● **What you should do**
Report every line below that has the string "Models" in it.

● **Task input**
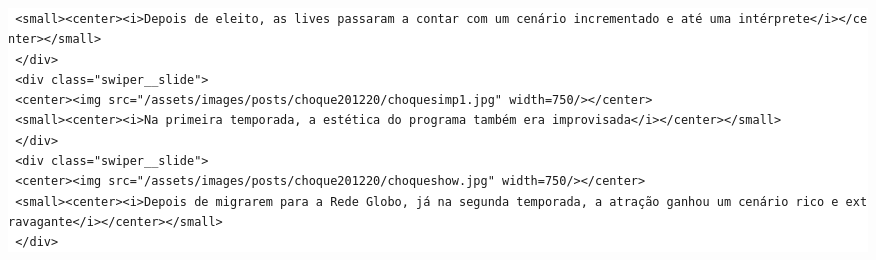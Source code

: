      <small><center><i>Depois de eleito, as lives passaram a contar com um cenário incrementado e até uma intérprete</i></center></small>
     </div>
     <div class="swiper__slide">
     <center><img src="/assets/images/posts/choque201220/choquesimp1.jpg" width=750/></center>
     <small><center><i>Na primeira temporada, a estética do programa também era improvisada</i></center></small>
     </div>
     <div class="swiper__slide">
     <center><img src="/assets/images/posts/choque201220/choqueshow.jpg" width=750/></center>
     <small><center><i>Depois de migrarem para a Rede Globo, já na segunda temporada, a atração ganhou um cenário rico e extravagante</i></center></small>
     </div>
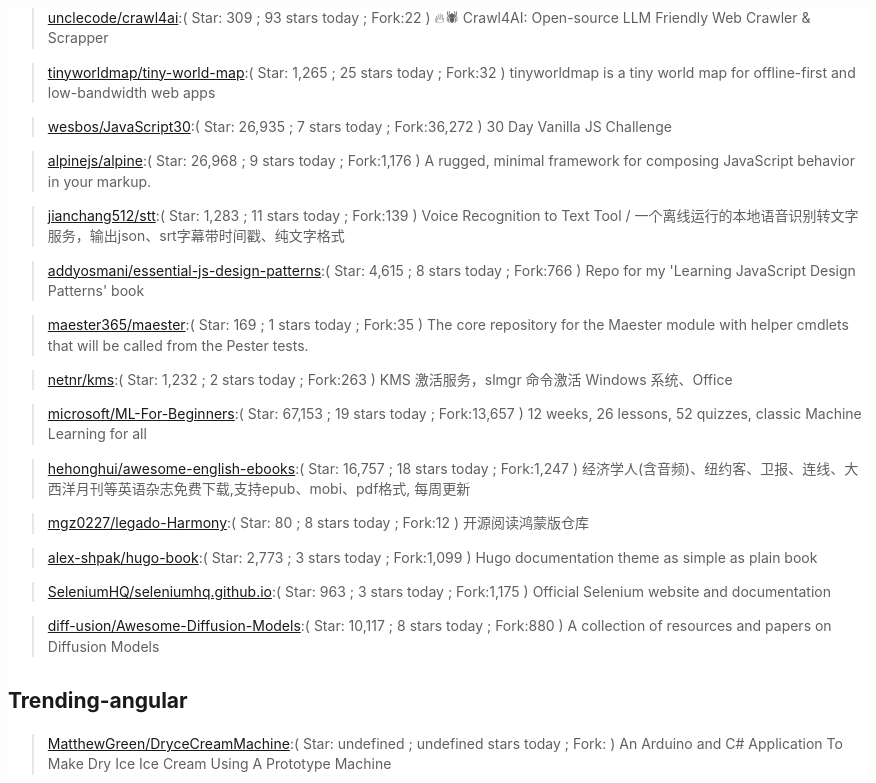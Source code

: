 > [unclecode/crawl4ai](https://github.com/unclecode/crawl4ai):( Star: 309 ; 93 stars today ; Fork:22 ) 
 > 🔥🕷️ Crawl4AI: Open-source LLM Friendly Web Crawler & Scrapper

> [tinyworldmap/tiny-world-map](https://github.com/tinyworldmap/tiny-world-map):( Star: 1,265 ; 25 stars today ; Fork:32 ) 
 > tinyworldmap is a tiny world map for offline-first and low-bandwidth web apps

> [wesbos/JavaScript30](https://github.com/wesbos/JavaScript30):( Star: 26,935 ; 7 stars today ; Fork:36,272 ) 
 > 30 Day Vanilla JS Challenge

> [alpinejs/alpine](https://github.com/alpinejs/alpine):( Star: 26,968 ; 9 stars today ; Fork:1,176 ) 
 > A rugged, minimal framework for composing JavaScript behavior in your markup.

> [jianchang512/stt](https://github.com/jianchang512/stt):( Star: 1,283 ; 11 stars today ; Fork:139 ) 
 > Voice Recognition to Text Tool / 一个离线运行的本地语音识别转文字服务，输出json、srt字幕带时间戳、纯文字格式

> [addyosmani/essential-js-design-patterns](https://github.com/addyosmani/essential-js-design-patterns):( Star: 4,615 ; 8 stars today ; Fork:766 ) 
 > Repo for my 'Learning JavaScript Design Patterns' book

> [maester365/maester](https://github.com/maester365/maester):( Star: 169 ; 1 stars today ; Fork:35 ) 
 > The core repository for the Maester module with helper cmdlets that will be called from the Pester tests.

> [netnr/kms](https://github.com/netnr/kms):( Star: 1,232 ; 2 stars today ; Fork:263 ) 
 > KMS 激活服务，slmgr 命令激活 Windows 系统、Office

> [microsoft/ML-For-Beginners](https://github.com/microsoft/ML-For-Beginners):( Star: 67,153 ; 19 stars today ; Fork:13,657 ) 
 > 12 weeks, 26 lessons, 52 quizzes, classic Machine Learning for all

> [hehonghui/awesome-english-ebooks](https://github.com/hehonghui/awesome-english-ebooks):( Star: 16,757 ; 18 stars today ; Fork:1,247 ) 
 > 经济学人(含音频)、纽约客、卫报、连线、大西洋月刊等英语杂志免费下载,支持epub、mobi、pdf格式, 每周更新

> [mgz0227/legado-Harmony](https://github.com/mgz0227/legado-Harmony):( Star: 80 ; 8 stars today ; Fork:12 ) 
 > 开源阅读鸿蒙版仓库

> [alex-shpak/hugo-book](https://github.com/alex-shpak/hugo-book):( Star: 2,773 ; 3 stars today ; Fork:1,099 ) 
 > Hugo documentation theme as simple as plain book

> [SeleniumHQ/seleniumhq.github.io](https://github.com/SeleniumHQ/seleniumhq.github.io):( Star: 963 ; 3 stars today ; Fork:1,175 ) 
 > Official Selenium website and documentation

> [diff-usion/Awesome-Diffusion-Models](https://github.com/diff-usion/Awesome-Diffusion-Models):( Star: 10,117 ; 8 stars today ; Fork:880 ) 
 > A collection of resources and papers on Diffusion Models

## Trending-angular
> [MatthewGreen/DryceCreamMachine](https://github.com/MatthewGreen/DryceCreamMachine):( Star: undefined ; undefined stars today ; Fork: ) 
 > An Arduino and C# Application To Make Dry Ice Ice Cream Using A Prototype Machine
...
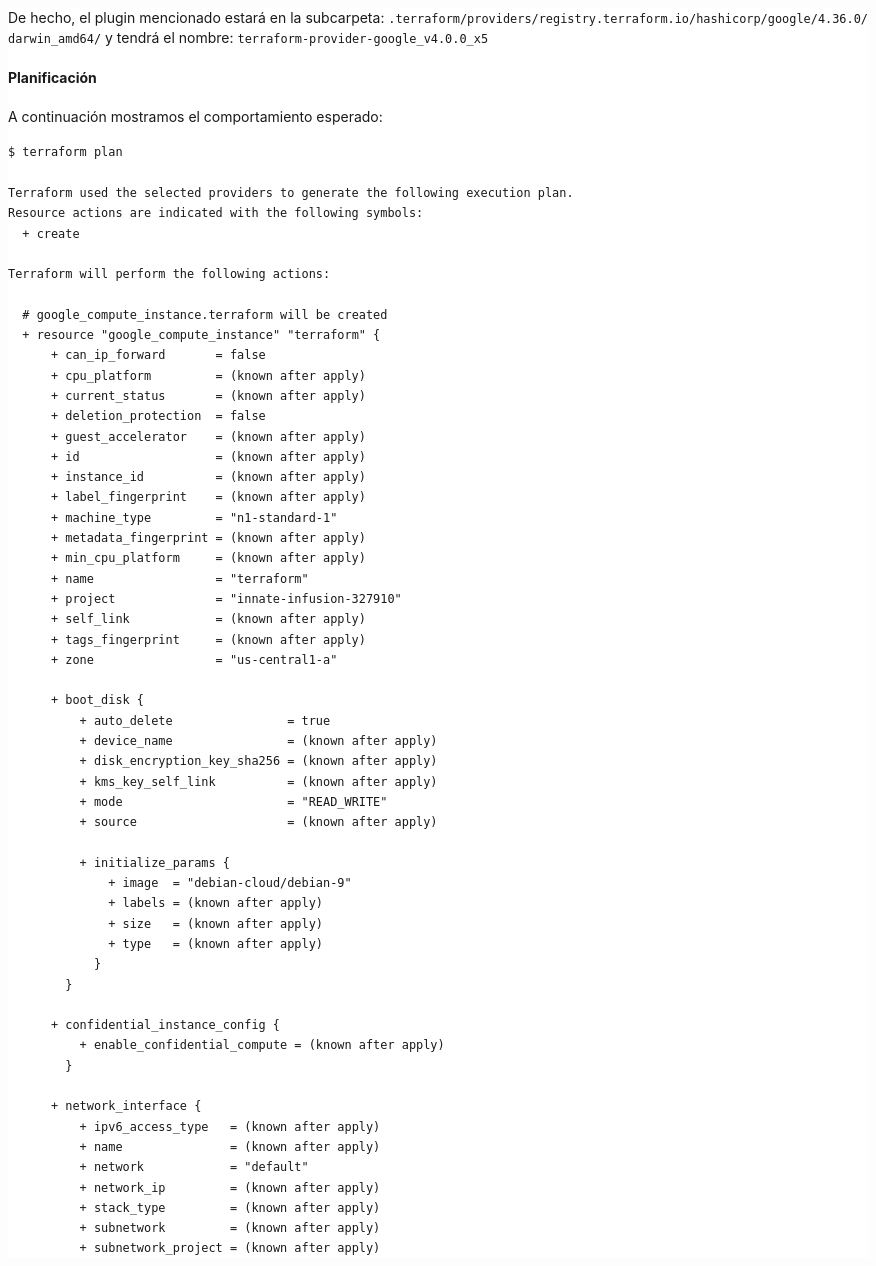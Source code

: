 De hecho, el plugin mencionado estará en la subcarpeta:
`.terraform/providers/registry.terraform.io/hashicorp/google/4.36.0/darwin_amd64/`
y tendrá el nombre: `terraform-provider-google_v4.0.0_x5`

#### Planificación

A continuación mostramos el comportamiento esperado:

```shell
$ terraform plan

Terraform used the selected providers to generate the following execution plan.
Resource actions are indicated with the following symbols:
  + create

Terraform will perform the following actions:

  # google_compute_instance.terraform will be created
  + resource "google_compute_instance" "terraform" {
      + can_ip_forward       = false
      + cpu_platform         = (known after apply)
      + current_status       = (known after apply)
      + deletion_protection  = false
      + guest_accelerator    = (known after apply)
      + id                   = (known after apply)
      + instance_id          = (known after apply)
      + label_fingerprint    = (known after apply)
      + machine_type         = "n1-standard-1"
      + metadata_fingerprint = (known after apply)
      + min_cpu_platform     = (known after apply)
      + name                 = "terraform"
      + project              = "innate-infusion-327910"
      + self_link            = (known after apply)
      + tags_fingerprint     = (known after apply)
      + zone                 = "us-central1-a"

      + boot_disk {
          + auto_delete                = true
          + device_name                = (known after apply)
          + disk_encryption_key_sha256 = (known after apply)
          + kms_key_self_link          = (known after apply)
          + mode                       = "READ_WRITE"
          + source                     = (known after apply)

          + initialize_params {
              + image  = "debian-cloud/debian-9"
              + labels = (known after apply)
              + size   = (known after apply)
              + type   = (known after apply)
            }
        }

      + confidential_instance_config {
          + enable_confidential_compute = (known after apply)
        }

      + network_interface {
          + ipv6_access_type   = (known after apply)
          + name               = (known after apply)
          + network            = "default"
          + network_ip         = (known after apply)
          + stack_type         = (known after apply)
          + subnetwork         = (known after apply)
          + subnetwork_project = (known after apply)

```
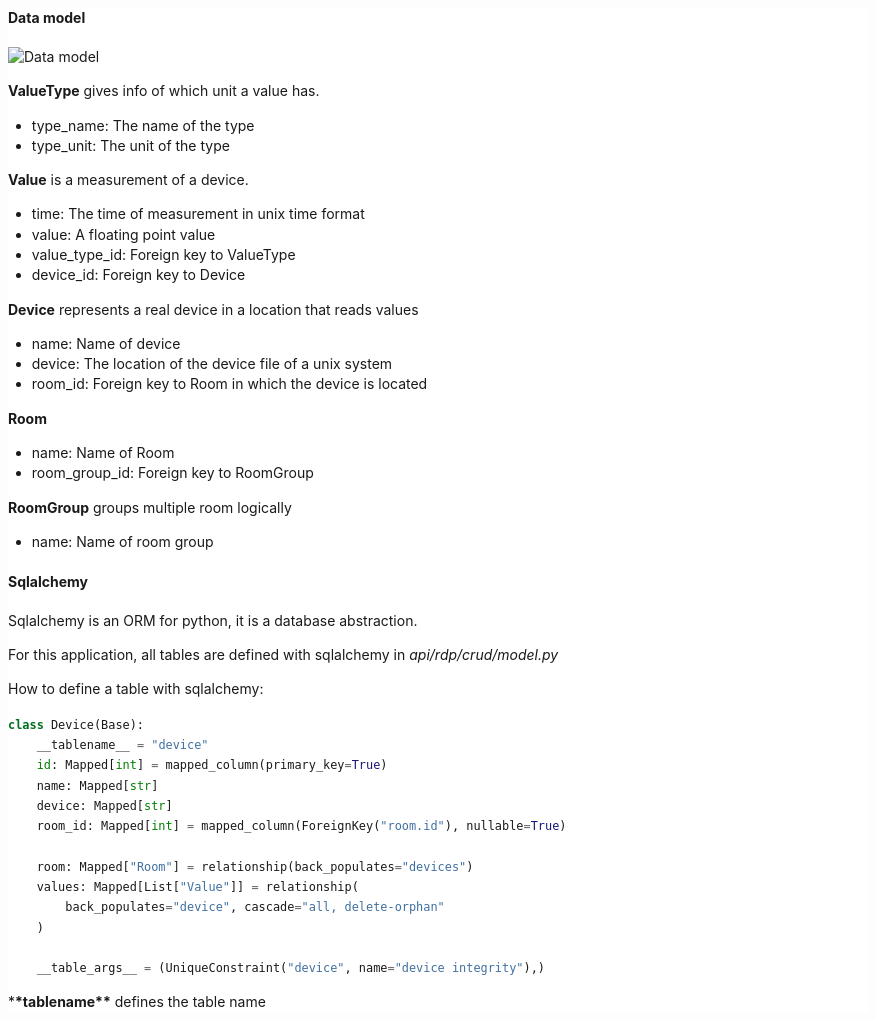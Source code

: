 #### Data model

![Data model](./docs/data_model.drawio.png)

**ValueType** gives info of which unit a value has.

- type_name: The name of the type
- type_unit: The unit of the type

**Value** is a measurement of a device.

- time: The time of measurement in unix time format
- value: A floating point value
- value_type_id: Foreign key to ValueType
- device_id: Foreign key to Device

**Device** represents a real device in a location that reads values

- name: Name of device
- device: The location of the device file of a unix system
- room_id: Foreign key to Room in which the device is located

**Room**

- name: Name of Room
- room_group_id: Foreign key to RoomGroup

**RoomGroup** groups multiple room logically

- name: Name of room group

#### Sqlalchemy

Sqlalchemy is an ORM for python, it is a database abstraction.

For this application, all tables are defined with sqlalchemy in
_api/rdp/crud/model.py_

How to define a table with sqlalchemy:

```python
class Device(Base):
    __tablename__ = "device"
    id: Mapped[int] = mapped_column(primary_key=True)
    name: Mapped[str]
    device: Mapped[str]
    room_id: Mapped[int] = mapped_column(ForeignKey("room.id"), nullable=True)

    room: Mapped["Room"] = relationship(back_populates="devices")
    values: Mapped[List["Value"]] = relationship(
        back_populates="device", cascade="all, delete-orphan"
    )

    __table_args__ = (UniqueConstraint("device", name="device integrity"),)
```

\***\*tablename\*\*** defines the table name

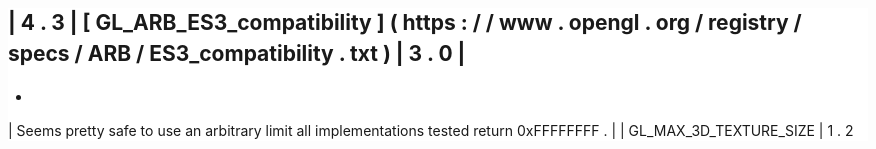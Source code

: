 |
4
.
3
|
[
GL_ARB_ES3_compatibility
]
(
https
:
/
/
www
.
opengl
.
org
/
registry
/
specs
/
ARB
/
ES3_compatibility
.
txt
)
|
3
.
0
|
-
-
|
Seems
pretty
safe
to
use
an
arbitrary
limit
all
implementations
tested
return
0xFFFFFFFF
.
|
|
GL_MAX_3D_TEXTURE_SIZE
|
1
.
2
==
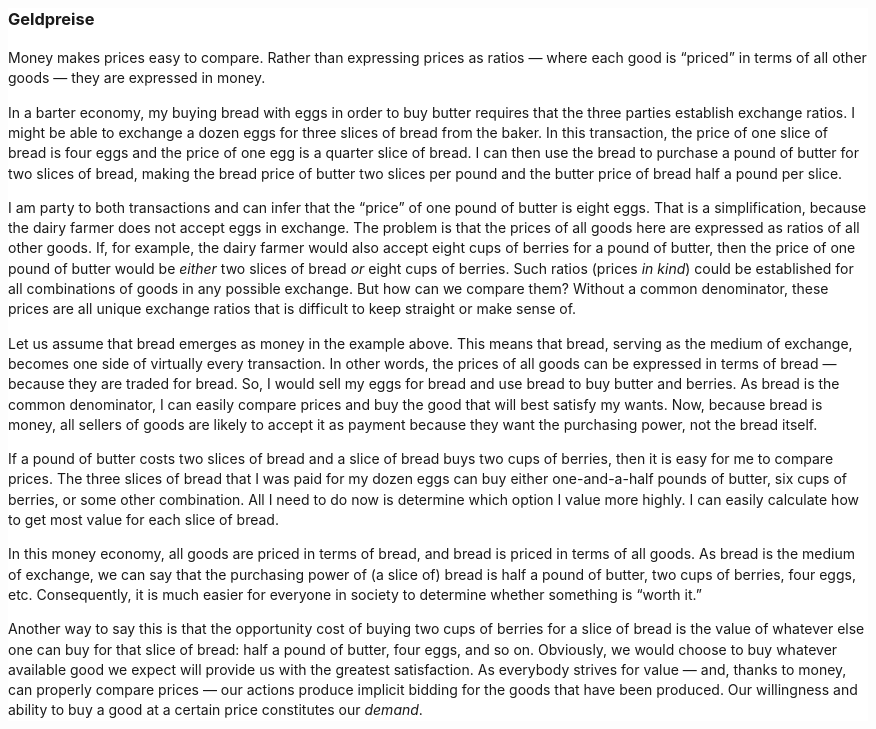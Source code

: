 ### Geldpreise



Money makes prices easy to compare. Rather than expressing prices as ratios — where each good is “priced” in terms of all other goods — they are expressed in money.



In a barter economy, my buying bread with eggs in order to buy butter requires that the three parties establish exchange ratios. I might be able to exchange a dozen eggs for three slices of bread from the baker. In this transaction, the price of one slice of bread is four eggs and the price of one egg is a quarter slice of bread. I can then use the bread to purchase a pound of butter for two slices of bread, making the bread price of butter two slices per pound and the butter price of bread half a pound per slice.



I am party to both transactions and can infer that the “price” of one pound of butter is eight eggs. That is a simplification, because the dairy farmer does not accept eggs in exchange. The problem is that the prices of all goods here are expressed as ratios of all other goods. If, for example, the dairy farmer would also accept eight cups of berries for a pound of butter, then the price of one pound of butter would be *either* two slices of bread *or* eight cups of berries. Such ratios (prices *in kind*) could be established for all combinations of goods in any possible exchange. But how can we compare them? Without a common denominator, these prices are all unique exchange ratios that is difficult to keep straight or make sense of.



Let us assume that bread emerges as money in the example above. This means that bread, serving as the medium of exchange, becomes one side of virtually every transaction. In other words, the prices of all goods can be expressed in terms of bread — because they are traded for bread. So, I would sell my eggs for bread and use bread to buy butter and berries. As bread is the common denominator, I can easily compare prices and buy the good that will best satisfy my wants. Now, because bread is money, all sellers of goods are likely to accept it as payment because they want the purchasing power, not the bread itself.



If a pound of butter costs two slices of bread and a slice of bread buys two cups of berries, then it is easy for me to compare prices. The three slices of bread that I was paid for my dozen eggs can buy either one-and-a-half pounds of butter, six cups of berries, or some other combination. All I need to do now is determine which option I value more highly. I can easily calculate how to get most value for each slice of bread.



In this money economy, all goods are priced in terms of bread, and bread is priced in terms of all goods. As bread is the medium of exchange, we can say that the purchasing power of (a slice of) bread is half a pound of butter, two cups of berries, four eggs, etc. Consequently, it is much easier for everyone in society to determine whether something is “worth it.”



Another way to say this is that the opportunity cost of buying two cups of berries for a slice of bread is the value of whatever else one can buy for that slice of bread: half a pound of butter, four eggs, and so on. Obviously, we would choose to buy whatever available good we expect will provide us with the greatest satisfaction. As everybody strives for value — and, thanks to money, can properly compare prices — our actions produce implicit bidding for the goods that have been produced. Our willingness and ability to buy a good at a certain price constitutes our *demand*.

● **Solution for this exercise**
> [diff-usion/Awesome-Diffusion-Models](https://github.com/diff-usion/Awesome-Diffusion-Models):( Star: 10,117 ; 8 stars today ; Fork:880 ) 
 > A collection of resources and papers on Diffusion Models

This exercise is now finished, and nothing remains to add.